§ LISTED RECORDS
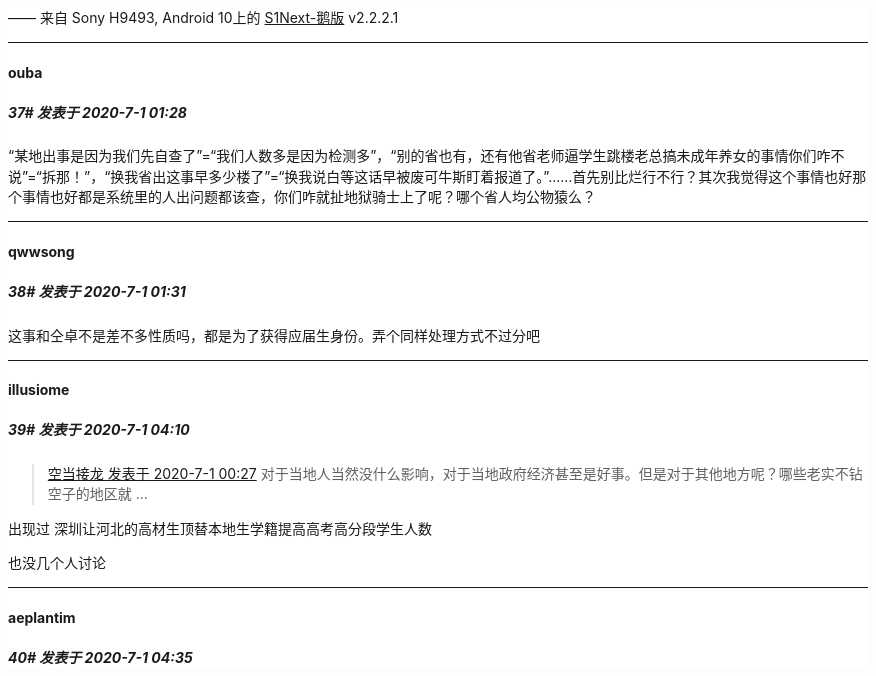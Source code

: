—— 来自 Sony H9493, Android 10上的 [S1Next-鹅版](https://github.com/ykrank/S1-Next/releases) v2.2.2.1







-----

####  ouba  
##### 37#       发表于 2020-7-1 01:28




“某地出事是因为我们先自查了”=“我们人数多是因为检测多”，“别的省也有，还有他省老师逼学生跳楼老总搞未成年养女的事情你们咋不说”=“拆那！”，“换我省出这事早多少楼了”=“换我说白等这话早被废可牛斯盯着报道了。”……首先别比烂行不行？其次我觉得这个事情也好那个事情也好都是系统里的人出问题都该查，你们咋就扯地狱骑士上了呢？哪个省人均公物猿么？







-----

####  qwwsong  
##### 38#       发表于 2020-7-1 01:31




这事和仝卓不是差不多性质吗，都是为了获得应届生身份。弄个同样处理方式不过分吧







-----

####  illusiome  
##### 39#       发表于 2020-7-1 04:10



<blockquote><a href="httphttps://bbs.saraba1st.com/2b/forum.php?mod=redirect&amp;goto=findpost&amp;pid=48017336&amp;ptid=1945050" target="_blank">空当接龙 发表于 2020-7-1 00:27</a>
对于当地人当然没什么影响，对于当地政府经济甚至是好事。但是对于其他地方呢？哪些老实不钻空子的地区就 ...</blockquote>
出现过
深圳让河北的高材生顶替本地生学籍提高高考高分段学生人数

也没几个人讨论







-----

####  aeplantim  
##### 40#       发表于 2020-7-1 04:35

§ TASK GOAL
Say how many lines in the records contain the string "blockquote", and say nothing else.

§ SOLUTION FOR THIS TASK
2